BEGIN DATASET EXTRACT

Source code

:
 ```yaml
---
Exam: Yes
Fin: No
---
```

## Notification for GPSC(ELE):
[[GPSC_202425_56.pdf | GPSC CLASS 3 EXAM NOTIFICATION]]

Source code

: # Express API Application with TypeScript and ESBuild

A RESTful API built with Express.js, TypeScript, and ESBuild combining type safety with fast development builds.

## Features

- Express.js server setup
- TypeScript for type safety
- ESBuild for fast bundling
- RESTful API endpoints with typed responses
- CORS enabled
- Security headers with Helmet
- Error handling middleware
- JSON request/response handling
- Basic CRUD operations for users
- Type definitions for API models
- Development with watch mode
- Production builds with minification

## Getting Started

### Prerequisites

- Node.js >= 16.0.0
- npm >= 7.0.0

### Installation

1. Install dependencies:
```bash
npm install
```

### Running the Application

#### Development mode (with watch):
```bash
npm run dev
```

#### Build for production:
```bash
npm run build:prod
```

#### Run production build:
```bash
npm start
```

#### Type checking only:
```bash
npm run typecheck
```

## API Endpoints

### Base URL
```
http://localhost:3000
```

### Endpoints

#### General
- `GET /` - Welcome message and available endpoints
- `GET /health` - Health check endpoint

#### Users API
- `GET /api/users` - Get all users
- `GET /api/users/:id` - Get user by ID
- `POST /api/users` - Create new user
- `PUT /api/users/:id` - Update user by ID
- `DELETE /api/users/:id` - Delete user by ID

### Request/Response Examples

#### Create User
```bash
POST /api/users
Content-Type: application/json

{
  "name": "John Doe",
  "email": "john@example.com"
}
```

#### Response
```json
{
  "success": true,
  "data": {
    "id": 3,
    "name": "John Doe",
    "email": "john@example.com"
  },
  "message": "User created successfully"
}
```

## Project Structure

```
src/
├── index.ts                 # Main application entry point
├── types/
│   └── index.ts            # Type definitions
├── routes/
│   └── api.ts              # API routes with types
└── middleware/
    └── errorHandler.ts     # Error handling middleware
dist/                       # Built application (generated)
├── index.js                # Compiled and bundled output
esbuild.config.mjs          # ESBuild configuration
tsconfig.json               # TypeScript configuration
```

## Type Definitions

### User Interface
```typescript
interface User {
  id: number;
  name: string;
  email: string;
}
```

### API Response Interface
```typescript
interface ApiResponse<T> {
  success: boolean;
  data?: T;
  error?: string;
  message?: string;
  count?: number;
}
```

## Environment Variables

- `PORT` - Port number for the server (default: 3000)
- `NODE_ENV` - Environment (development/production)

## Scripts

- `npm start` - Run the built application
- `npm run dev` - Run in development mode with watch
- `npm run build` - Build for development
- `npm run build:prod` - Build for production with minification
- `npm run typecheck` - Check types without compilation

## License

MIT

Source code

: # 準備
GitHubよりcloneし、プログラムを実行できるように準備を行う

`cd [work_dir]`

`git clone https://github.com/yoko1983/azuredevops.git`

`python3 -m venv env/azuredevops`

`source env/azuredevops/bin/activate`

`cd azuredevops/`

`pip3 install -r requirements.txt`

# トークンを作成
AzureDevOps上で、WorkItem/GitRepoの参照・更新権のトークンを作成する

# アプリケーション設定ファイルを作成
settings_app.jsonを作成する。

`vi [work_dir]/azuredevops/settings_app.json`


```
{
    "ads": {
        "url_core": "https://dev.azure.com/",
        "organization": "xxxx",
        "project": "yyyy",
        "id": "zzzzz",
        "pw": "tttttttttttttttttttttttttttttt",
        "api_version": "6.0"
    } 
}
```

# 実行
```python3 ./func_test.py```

END DATASET EXTRACT

[PROMPT]:
Word for word, restate each line of the material.

[OUTPUT FOR THIS TASK]:
Source code

:
 ```yaml
---
Exam: Yes
Fin: No
---
```

## Notification for GPSC(ELE):
[[GPSC_202425_56.pdf | GPSC CLASS 3 EXAM NOTIFICATION]]

Source code

: # Express API Application with TypeScript and ESBuild

A RESTful API built with Express.js, TypeScript, and ESBuild combining type safety with fast development builds.

## Features

- Express.js server setup
- TypeScript for type safety
- ESBuild for fast bundling
- RESTful API endpoints with typed responses
- CORS enabled
- Security headers with Helmet
- Error handling middleware
- JSON request/response handling
- Basic CRUD operations for users
- Type definitions for API models
- Development with watch mode
- Production builds with minification

## Getting Started

### Prerequisites

- Node.js >= 16.0.0
- npm >= 7.0.0

### Installation

1. Install dependencies:
```bash
npm install
```

### Running the Application

#### Development mode (with watch):
```bash
npm run dev
```

#### Build for production:
```bash
npm run build:prod
```

#### Run production build:
```bash
npm start
```

#### Type checking only:
```bash
npm run typecheck
```

## API Endpoints

### Base URL
```
http://localhost:3000
```

### Endpoints

#### General
- `GET /` - Welcome message and available endpoints
- `GET /health` - Health check endpoint

#### Users API
- `GET /api/users` - Get all users
- `GET /api/users/:id` - Get user by ID
- `POST /api/users` - Create new user
- `PUT /api/users/:id` - Update user by ID
- `DELETE /api/users/:id` - Delete user by ID

### Request/Response Examples

#### Create User
```bash
POST /api/users
Content-Type: application/json

{
  "name": "John Doe",
  "email": "john@example.com"
}
```

#### Response
```json
{
  "success": true,
  "data": {
    "id": 3,
    "name": "John Doe",
    "email": "john@example.com"
  },
  "message": "User created successfully"
}
```

## Project Structure

```
src/
├── index.ts                 # Main application entry point
├── types/
│   └── index.ts            # Type definitions
├── routes/
│   └── api.ts              # API routes with types
└── middleware/
    └── errorHandler.ts     # Error handling middleware
dist/                       # Built application (generated)
├── index.js                # Compiled and bundled output
esbuild.config.mjs          # ESBuild configuration
tsconfig.json               # TypeScript configuration
```

## Type Definitions

### User Interface
```typescript
interface User {
  id: number;
  name: string;
  email: string;
}
```

### API Response Interface
```typescript
interface ApiResponse<T> {
  success: boolean;
  data?: T;
  error?: string;
  message?: string;
  count?: number;
}
```

## Environment Variables

- `PORT` - Port number for the server (default: 3000)
- `NODE_ENV` - Environment (development/production)

## Scripts

- `npm start` - Run the built application
- `npm run dev` - Run in development mode with watch
- `npm run build` - Build for development
- `npm run build:prod` - Build for production with minification
- `npm run typecheck` - Check types without compilation

## License

MIT

Source code

: # 準備
GitHubよりcloneし、プログラムを実行できるように準備を行う

`cd [work_dir]`

`git clone https://github.com/yoko1983/azuredevops.git`

`python3 -m venv env/azuredevops`

`source env/azuredevops/bin/activate`

`cd azuredevops/`

`pip3 install -r requirements.txt`

# トークンを作成
AzureDevOps上で、WorkItem/GitRepoの参照・更新権のトークンを作成する

# アプリケーション設定ファイルを作成
settings_app.jsonを作成する。

`vi [work_dir]/azuredevops/settings_app.json`


```
{
    "ads": {
        "url_core": "https://dev.azure.com/",
        "organization": "xxxx",
        "project": "yyyy",
        "id": "zzzzz",
        "pw": "tttttttttttttttttttttttttttttt",
        "api_version": "6.0"
    } 
}
```

# 実行
```python3 ./func_test.py```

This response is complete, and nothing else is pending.